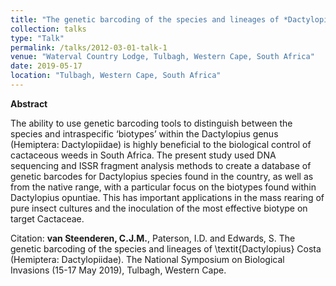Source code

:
 ```yaml
---
title: "The genetic barcoding of the species and lineages of *Dactylopius Costa* (Hemiptera: Dactylopiidae)"
collection: talks
type: "Talk"
permalink: /talks/2012-03-01-talk-1
venue: "Waterval Country Lodge, Tulbagh, Western Cape, South Africa"
date: 2019-05-17
location: "Tulbagh, Western Cape, South Africa"
---
```


**Abstract**

The ability to use genetic barcoding tools to distinguish between the species and intraspecific ‘biotypes’ within the Dactylopius genus (Hemiptera: Dactylopiidae) is highly beneficial to the biological control of cactaceous weeds in South Africa. The present study used DNA sequencing and ISSR fragment analysis methods to create a database of genetic barcodes for Dactylopius species found in the country, as well as from the native range, with a particular focus on the biotypes found within Dactylopius opuntiae. This has important applications in the mass rearing of pure insect cultures and the inoculation of the most effective biotype on target Cactaceae.

Citation: **van Steenderen, C.J.M.**, Paterson, I.D. and Edwards, S. The genetic barcoding of the species and lineages of \textit{Dactylopius} Costa (Hemiptera: Dactylopiidae). The National Symposium on Biological Invasions (15-17 May 2019), Tulbagh, Western Cape. 
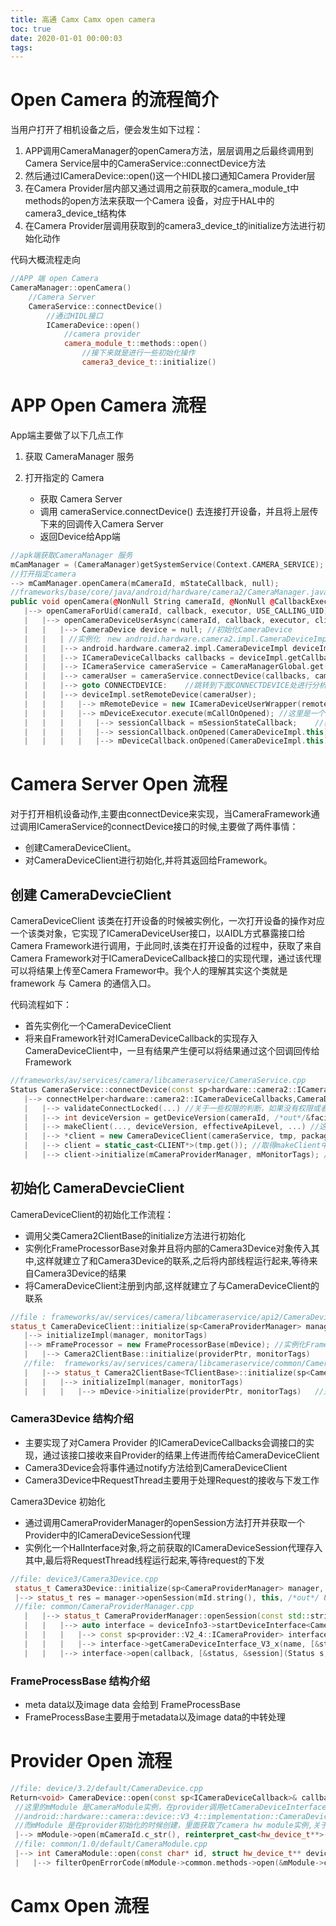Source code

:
 ```yaml
---
title: 高通 Camx Camx open camera
toc: true
date: 2020-01-01 00:00:03
tags: 
---
```


# Open Camera 的流程简介

当用户打开了相机设备之后，便会发生如下过程：

1. APP调用CameraManager的openCamera方法，层层调用之后最终调用到Camera Service层中的CameraService::connectDevice方法
2. 然后通过ICameraDevice::open()这一个HIDL接口通知Camera Provider层
3. 在Camera Provider层内部又通过调用之前获取的camera_module_t中methods的open方法来获取一个Camera 设备，对应于HAL中的camera3_device_t结构体
4. 在Camera Provider层调用获取到的camera3_device_t的initialize方法进行初始化动作

代码大概流程走向

```c++
//APP 端 open Camera
CameraManager::openCamera() 
    //Camera Server
    CameraService::connectDevice()
    	//通过HIDL接口
    	ICameraDevice::open()
    		//camera provider
    		camera_module_t::methods::open()
    			//接下来就是进行一些初始化操作
    	 		camera3_device_t::initialize()
```

# APP Open Camera 流程

App端主要做了以下几点工作

1. 获取 CameraManager 服务

2. 打开指定的 Camera
   - 获取 Camera Server
   - 调用 cameraService.connectDevice() 去连接打开设备，并且将上层传下来的回调传入Camera Server
   - 返回Device给App端

```c++
//apk端获取CameraManager 服务
mCamManager = (CameraManager)getSystemService(Context.CAMERA_SERVICE);  
//打开指定camera
--> mCamManager.openCamera(mCameraId, mStateCallback, null);    
//frameworks/base/core/java/android/hardware/camera2/CameraManager.java
public void openCamera(@NonNull String cameraId, @NonNull @CallbackExecutor Executor executor, @NonNull final CameraDevice.StateCallback callback)
   |--> openCameraForUid(cameraId, callback, executor, USE_CALLING_UID)
   |   |--> openCameraDeviceUserAsync(cameraId, callback, executor, clientUid);
   |   |   |--> CameraDevice device = null; //初始化CameraDevice
   |   |   | //实例化　new android.hardware.camera2.impl.CameraDeviceImpl
   |   |   |--> android.hardware.camera2.impl.CameraDeviceImpl deviceImpl = new android.hardware.camera2.impl.CameraDeviceImpl(...) 
   |   |   |--> ICameraDeviceCallbacks callbacks = deviceImpl.getCallbacks();   //获取回调
   |   |   |--> ICameraService cameraService = CameraManagerGlobal.get().getCameraService();    //获取CameraService 服务
   |   |   |--> cameraUser = cameraService.connectDevice(callbacks, cameraId, mContext.getOpPackageName(), uid);    //连接打开camera
   |   |   |--> goto CONNECTDEVICE:    //跳转到下面CONNECTDEVICE处进行分析
   |   |   |--> deviceImpl.setRemoteDevice(cameraUser);
   |   |   |   |--> mRemoteDevice = new ICameraDeviceUserWrapper(remoteDevice);
   |   |   |   |--> mDeviceExecutor.execute(mCallOnOpened); //这里是一个线程池
   |   |   |   |   |--> sessionCallback = mSessionStateCallback;    //获取session cb
   |   |   |   |   |--> sessionCallback.onOpened(CameraDeviceImpl.this);    //通过session cb 返回device
   |   |   |   |   |--> mDeviceCallback.onOpened(CameraDeviceImpl.this);    //通过device cb 返回device,这里就是返回给apk端的CameraDevice了
```

# Camera Server Open 流程

对于打开相机设备动作,主要由connectDevice来实现，当CameraFramework通过调用ICameraService的connectDevice接口的时候,主要做了两件事情：

- 创建CameraDeviceClient。
- 对CameraDeviceClient进行初始化,并将其返回给Framework。

##  创建 CameraDevcieClient

CameraDeviceClient 该类在打开设备的时候被实例化，一次打开设备的操作对应一个该类对象，它实现了ICameraDeviceUser接口，以AIDL方式暴露接口给Camera Framework进行调用，于此同时,该类在打开设备的过程中，获取了来自Camera Framework对于ICameraDeviceCallback接口的实现代理，通过该代理可以将结果上传至Camera Framewor中。我个人的理解其实这个类就是 framework 与 Camera 的通信入口。

代码流程如下：

- 首先实例化一个CameraDeviceClient
- 将来自Framework针对ICameraDeviceCallback的实现存入CameraDeviceClient中，一旦有结果产生便可以将结果通过这个回调回传给Framework

```c++
//frameworks/av/services/camera/libcameraservice/CameraService.cpp
Status CameraService::connectDevice(const sp<hardware::camera2::ICameraDeviceCallbacks>& cameraCb, const String16& cameraId, const String16& clientPackageName, int clientUid, sp<hardware::camera2::ICameraDeviceUser>* device) //最后一个参数是返回值
   |--> connectHelper<hardware::camera2::ICameraDeviceCallbacks,CameraDeviceClient>(...) //模板，CALLBACK 为hardware::camera2::ICameraDeviceCallbacks， CLIENT： CameraDeviceClient
   |   |--> validateConnectLocked(...) //关于一些权限的判断，如果没有权限或者非法访问这里会直接退出
   |   |--> int deviceVersion = getDeviceVersion(cameraId, /*out*/&facing) //获取device version, 为之后的实例化哪一个client 做准备
   |   |--> makeClient(..., deviceVersion, effectiveApiLevel, ...) //这里主要是这两个参数决定了实例化哪一个client，
   |   |--> *client = new CameraDeviceClient(cameraService, tmp, packageName, cameraId,facing, clientPid, clientUid, servicePid) //这里是实例化了CameraDeviceClient
   |   |--> client = static_cast<CLIENT*>(tmp.get()); //取得makeClient中实例化好的client
   |   |--> client->initialize(mCameraProviderManager, mMonitorTags); //开始初始化
```

## 初始化 CameraDevcieClient

CameraDeviceClient的初始化工作流程：

- 调用父类Camera2ClientBase的initialize方法进行初始化
- 实例化FrameProcessorBase对象并且将内部的Camera3Device对象传入其中,这样就建立了和Camera3Device的联系,之后将内部线程运行起来,等待来自Camera3Device的结果
- 将CameraDeviceClient注册到内部,这样就建立了与CameraDeviceClient的联系

```c++
//file : frameworks/av/services/camera/libcameraservice/api2/CameraDeviceClient.cpp
status_t CameraDeviceClient::initialize(sp<CameraProviderManager> manager, const String8& monitorTags)
   |--> initializeImpl(manager, monitorTags)
   |--> mFrameProcessor = new FrameProcessorBase(mDevice); //实例化FrameProcessorBase对象
   |   |--> Camera2ClientBase::initialize(providerPtr, monitorTags)
   //file:  frameworks/av/services/camera/libcameraservice/common/Camera2ClientBase.cpp
   |   |--> status_t Camera2ClientBase<TClientBase>::initialize(sp<CameraProviderManager> manager, const String8& monitorTags)
   |   |   |--> initializeImpl(manager, monitorTags)
   |   |   |   |--> mDevice->initialize(providerPtr, monitorTags)   //这里的mDevice 是在 Camera2ClientBase初始化的时候传入的  mDevice(new Camera3Device(cameraId))
```

### Camera3Device 结构介绍

- 主要实现了对Camera Provider 的ICameraDeviceCallbacks会调接口的实现，通过该接口接收来自Provider的结果上传进而传给CameraDeviceClient
- Camera3Device会将事件通过notify方法给到CameraDeviceClient
- Camera3Device中RequestThread主要用于处理Request的接收与下发工作

Camera3Device 初始化

- 通过调用CameraProviderManager的openSession方法打开并获取一个Provider中的ICameraDeviceSession代理
- 实例化一个HalInterface对象,将之前获取的ICameraDeviceSession代理存入其中,最后将RequestThread线程运行起来,等待request的下发

```c++
//file: device3/Camera3Device.cpp
 status_t Camera3Device::initialize(sp<CameraProviderManager> manager, const String8& monitorTags)
 |--> status_t res = manager->openSession(mId.string(), this, /*out*/ &session)   //CameraProviderManager openSession
 //file: common/CameraProviderManager.cpp
   |   |--> status_t CameraProviderManager::openSession(const std::string &id, const sp<device::V3_2::ICameraDeviceCallback>& callback, sp<device::V3_2::ICameraDeviceSession> *session)
   |   |   |--> auto interface = deviceInfo3->startDeviceInterface<CameraProviderManager::ProviderInfo::DeviceInfo3::InterfaceT>()
   |   |   |   |--> const sp<provider::V2_4::ICameraProvider> interface = startProviderInterface()  //获取provider
   |   |   |   |--> interface->getCameraDeviceInterface_V3_x(name, [&status, &cameraInterface](hidl_cb) //这里的hidl_cb 指的是回调接口，provider 会将device 指针返回回来，当然这个指针是跨进程能够调用的，具体怎么实现的暂时不清楚，暂且不管
   |   |   |--> interface->open(callback, [&status, &session](Status s, const sp<device::V3_2::ICameraDeviceSession>& cameraSession)    //这里就调用的provider部分的Device的open接口
```



### FrameProcessBase 结构介绍

- meta data以及image data 会给到 FrameProcessBase
- FrameProcessBase主要用于metadata以及image data的中转处理

# Provider Open 流程

```c++
//file: device/3.2/default/CameraDevice.cpp
Return<void> CameraDevice::open(const sp<ICameraDeviceCallback>& callback, ICameraDevice::open_cb _hidl_cb)
 //这里的mModule 是CameraModule实例，在provider调用etCameraDeviceInterface_V3_x 方法时通过实例化device deviceImpl = new 
 //android::hardware::camera::device::V3_4::implementation::CameraDevice(mModule, cameraId, mCameraDeviceNames) 传入，
 //而mModule 是在provider初始化的时候创建，里面获取了camera hw module实例,关于proviser的初始化参见provider_initialize
 |--> mModule->open(mCameraId.c_str(), reinterpret_cast<hw_device_t**>(&device)) 
 //file: common/1.0/default/CameraModule.cpp
 |--> int CameraModule::open(const char* id, struct hw_device_t** device)
 |   |--> filterOpenErrorCode(mModule->common.methods->open(&mModule->common, id, device))
```

# Camx Open 流程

== == ==

- [Action item]: List every line above that holds the word "sessionCallback".

- [Your response]:
   |   |   |   |   |--> sessionCallback = mSessionStateCallback;    //获取session cb
   |   |   |   |   |--> sessionCallback.onOpened(CameraDeviceImpl.this);    //通过session cb 返回device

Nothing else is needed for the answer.